Participation in other clinical trials in the last 3 months.
2.4. Recruitment
Inpatients with cerebral hemorrhage in all recruiting centers will undergo screening assessments to determine their eligibility. Patients meeting all of the inclusion criteria and none of the exclusion criteria will be informed of this study. All participants will be fully informed of the purpose, process, other treatment options, risk and benefit of the study, and sign an informed consent form if they agree to participate.
2.5. Randomization and treatment allocation
Randomization will be performed immediately after signed informed consent has been obtained. This study will use a stratified block randomization design, with stratification by recruiting center and time of enrollment. Randomization will be performed by the Center for Evidence-Based Chinese Medicine of Beijing University of Chinese Medicine using SAS version 9.2 (Cary, NC). Participants will be randomized at a 1:1 ratio to the ABRS granule group or the placebo group.
2.6. Blinding
The study will be a double-blinded clinical trial. All personnel, researchers, care providers, and participants will remain blinded to the intervention being received. The placebo is identical in appearance, smell, and packaging to the ABRS granules. The indications for deblinding are serious adverse events (SAEs) as instructed by the local medical ethical review committee or other dire emergencies. We set up emergency code-breaking envelopes for deblinding for individual participants.
2.7. Intervention
In addition to routine treatment (including general treatment, control of blood pressure, reduced intracranial pressure, and so on) according to the guidelines, participants will immediately receive ABRS granules or placebo after randomization. The preferred method of intervention will be oral; if the patient cannot swallow normally, the drug will be given nasally.
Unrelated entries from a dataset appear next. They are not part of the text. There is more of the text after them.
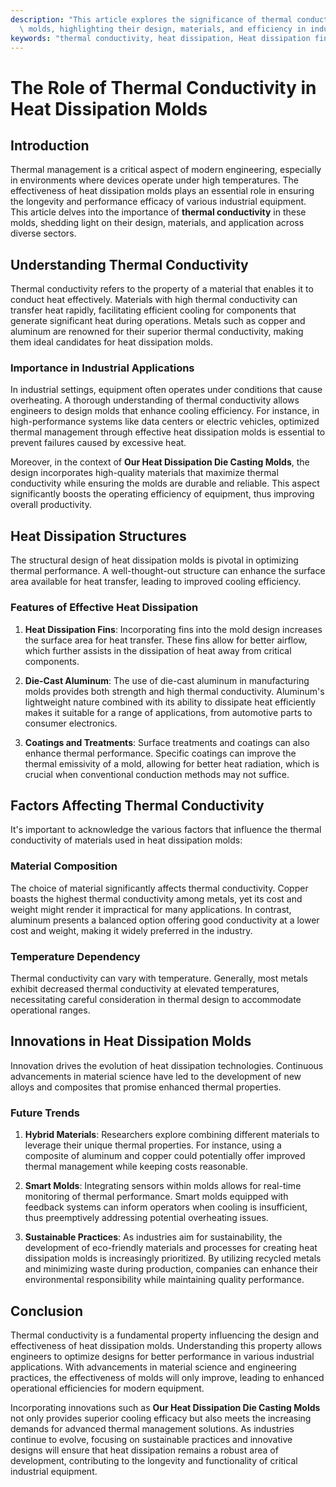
 ```yaml
---
description: "This article explores the significance of thermal conductivity in heat dissipation\
  \ molds, highlighting their design, materials, and efficiency in industrial applications."
keywords: "thermal conductivity, heat dissipation, Heat dissipation fins, Die-cast aluminum"
---
```

# The Role of Thermal Conductivity in Heat Dissipation Molds

## Introduction

Thermal management is a critical aspect of modern engineering, especially in environments where devices operate under high temperatures. The effectiveness of heat dissipation molds plays an essential role in ensuring the longevity and performance efficacy of various industrial equipment. This article delves into the importance of **thermal conductivity** in these molds, shedding light on their design, materials, and application across diverse sectors.

## Understanding Thermal Conductivity

Thermal conductivity refers to the property of a material that enables it to conduct heat effectively. Materials with high thermal conductivity can transfer heat rapidly, facilitating efficient cooling for components that generate significant heat during operations. Metals such as copper and aluminum are renowned for their superior thermal conductivity, making them ideal candidates for heat dissipation molds.

### Importance in Industrial Applications

In industrial settings, equipment often operates under conditions that cause overheating. A thorough understanding of thermal conductivity allows engineers to design molds that enhance cooling efficiency. For instance, in high-performance systems like data centers or electric vehicles, optimized thermal management through effective heat dissipation molds is essential to prevent failures caused by excessive heat. 

Moreover, in the context of **Our Heat Dissipation Die Casting Molds**, the design incorporates high-quality materials that maximize thermal conductivity while ensuring the molds are durable and reliable. This aspect significantly boosts the operating efficiency of equipment, thus improving overall productivity.

## Heat Dissipation Structures

The structural design of heat dissipation molds is pivotal in optimizing thermal performance. A well-thought-out structure can enhance the surface area available for heat transfer, leading to improved cooling efficiency. 

### Features of Effective Heat Dissipation

1. **Heat Dissipation Fins**: Incorporating fins into the mold design increases the surface area for heat transfer. These fins allow for better airflow, which further assists in the dissipation of heat away from critical components.
  
2. **Die-Cast Aluminum**: The use of die-cast aluminum in manufacturing molds provides both strength and high thermal conductivity. Aluminum's lightweight nature combined with its ability to dissipate heat efficiently makes it suitable for a range of applications, from automotive parts to consumer electronics.

3. **Coatings and Treatments**: Surface treatments and coatings can also enhance thermal performance. Specific coatings can improve the thermal emissivity of a mold, allowing for better heat radiation, which is crucial when conventional conduction methods may not suffice.

## Factors Affecting Thermal Conductivity

It's important to acknowledge the various factors that influence the thermal conductivity of materials used in heat dissipation molds:

### Material Composition

The choice of material significantly affects thermal conductivity. Copper boasts the highest thermal conductivity among metals, yet its cost and weight might render it impractical for many applications. In contrast, aluminum presents a balanced option offering good conductivity at a lower cost and weight, making it widely preferred in the industry.

### Temperature Dependency

Thermal conductivity can vary with temperature. Generally, most metals exhibit decreased thermal conductivity at elevated temperatures, necessitating careful consideration in thermal design to accommodate operational ranges.

## Innovations in Heat Dissipation Molds

Innovation drives the evolution of heat dissipation technologies. Continuous advancements in material science have led to the development of new alloys and composites that promise enhanced thermal properties. 

### Future Trends

1. **Hybrid Materials**: Researchers explore combining different materials to leverage their unique thermal properties. For instance, using a composite of aluminum and copper could potentially offer improved thermal management while keeping costs reasonable.

2. **Smart Molds**: Integrating sensors within molds allows for real-time monitoring of thermal performance. Smart molds equipped with feedback systems can inform operators when cooling is insufficient, thus preemptively addressing potential overheating issues.

3. **Sustainable Practices**: As industries aim for sustainability, the development of eco-friendly materials and processes for creating heat dissipation molds is increasingly prioritized. By utilizing recycled metals and minimizing waste during production, companies can enhance their environmental responsibility while maintaining quality performance.

## Conclusion

Thermal conductivity is a fundamental property influencing the design and effectiveness of heat dissipation molds. Understanding this property allows engineers to optimize designs for better performance in various industrial applications. With advancements in material science and engineering practices, the effectiveness of molds will only improve, leading to enhanced operational efficiencies for modern equipment.

Incorporating innovations such as **Our Heat Dissipation Die Casting Molds** not only provides superior cooling efficacy but also meets the increasing demands for advanced thermal management solutions. As industries continue to evolve, focusing on sustainable practices and innovative designs will ensure that heat dissipation remains a robust area of development, contributing to the longevity and functionality of critical industrial equipment.

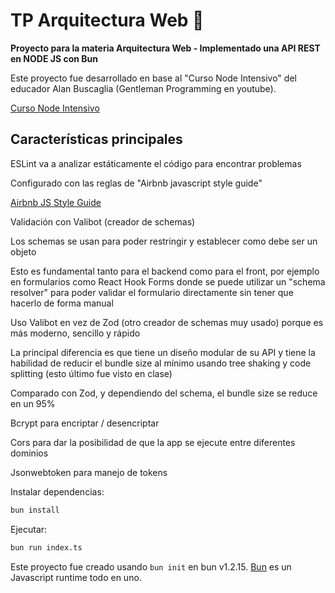 # TP Arquitectura Web 📡

**Proyecto para la materia Arquitectura Web - Implementado una API REST en NODE JS con Bun**

Este proyecto fue desarrollado en base al "Curso Node Intensivo" del educador Alan Buscaglia (Gentleman Programming en youtube).

[Curso Node Intensivo](https://www.youtube.com/watch?v=z4x1OGfJkek&t=186s)

## Características principales

ESLint va a analizar estáticamente el código para encontrar problemas

Configurado con las reglas de "Airbnb javascript style guide"

[Airbnb JS Style Guide](https://github.com/airbnb/javascript)

Validación con Valibot (creador de schemas)

Los schemas se usan para poder restringir y establecer como debe ser un objeto

Esto es fundamental tanto para el backend como para el front, por ejemplo en formularios como React Hook Forms donde se puede utilizar un "schema resolver" para poder validar el formulario directamente sin tener que hacerlo de forma manual

Uso Valibot en vez de Zod (otro creador de schemas muy usado) porque es más moderno, sencillo y rápido

La principal diferencia es que tiene un diseño modular de su API y tiene la habilidad de reducir el bundle size al mínimo usando tree shaking y code splitting (esto último fue visto en clase)

Comparado con Zod, y dependiendo del schema, el bundle size se reduce en un 95%

Bcrypt para encriptar / desencriptar

Cors para dar la posibilidad de que la app se ejecute entre diferentes dominios

Jsonwebtoken para manejo de tokens


Instalar dependencias:

```bash
bun install
```

Ejecutar:

```bash
bun run index.ts
```

Este proyecto fue creado usando `bun init` en bun v1.2.15. [Bun](https://bun.sh) es un Javascript runtime todo en uno.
The dosage will be 1 packet (15 g) twice a day for 14 days. The ABRS granule or placebo will be completely dissolved in 150 mL of boiling water before administration. The ABRS granule contains 8 kinds of herbs. The placebo was made from 5% ABRS granule and dextrin. The ABRS granules and placebo were produced and packed by China Resources Sanjiu Medical and Pharmaceutical Co., Ltd., Shenzhen, China, and passed the quality inspection before leaving the factory. The researchers have completed unified training and will patiently communicate with participants to increase compliance. Participants with <80% medication compliance will be excluded.
2.8. Concomitant medications
After randomization, other traditional Chinese medicines and treatment methods for treating stroke or having ABRS function should be avoided during treatment. The name, usage, and dosage of medicines that must be continued for other diseases will be recorded in the case reporting form (CRF).
2.9. Outcome measures
2.9.1. Primary outcome
The primary outcome will be the disability degree (mRS score) at 6 months after onset. The mRS is widely used to assess disability in stroke patients.[14] The mRS divides the disability degree into 6 grades, and the score ranges from 0 to 5. A higher mRS score indicates a more serious degree of disability.
2.9.2. Secondary outcomes
The secondary outcomes included the percentage of hematoma enlargement after taking the drug. After taking the medicine, participants will undergo 4 follow-up CT scans to collect information about the effect of the ABRS method on hematoma absorption or enlargement. Other secondary outcomes include the Barthel index (BI), National Institutes of Health stroke scale (NIHSS) score, mortality rate, all-cause mortality rate, TCM stroke syndrome evaluation scale, and adverse events.
2.10. Safety assessment
Safety will be evaluated according to the incidence of adverse events and the results of clinical laboratory examinations. All adverse events will be recorded. The possible association between adverse events and the intervention will be determined according to a 5-level classification: affirmative, probable, possible, suspicious, and impossible.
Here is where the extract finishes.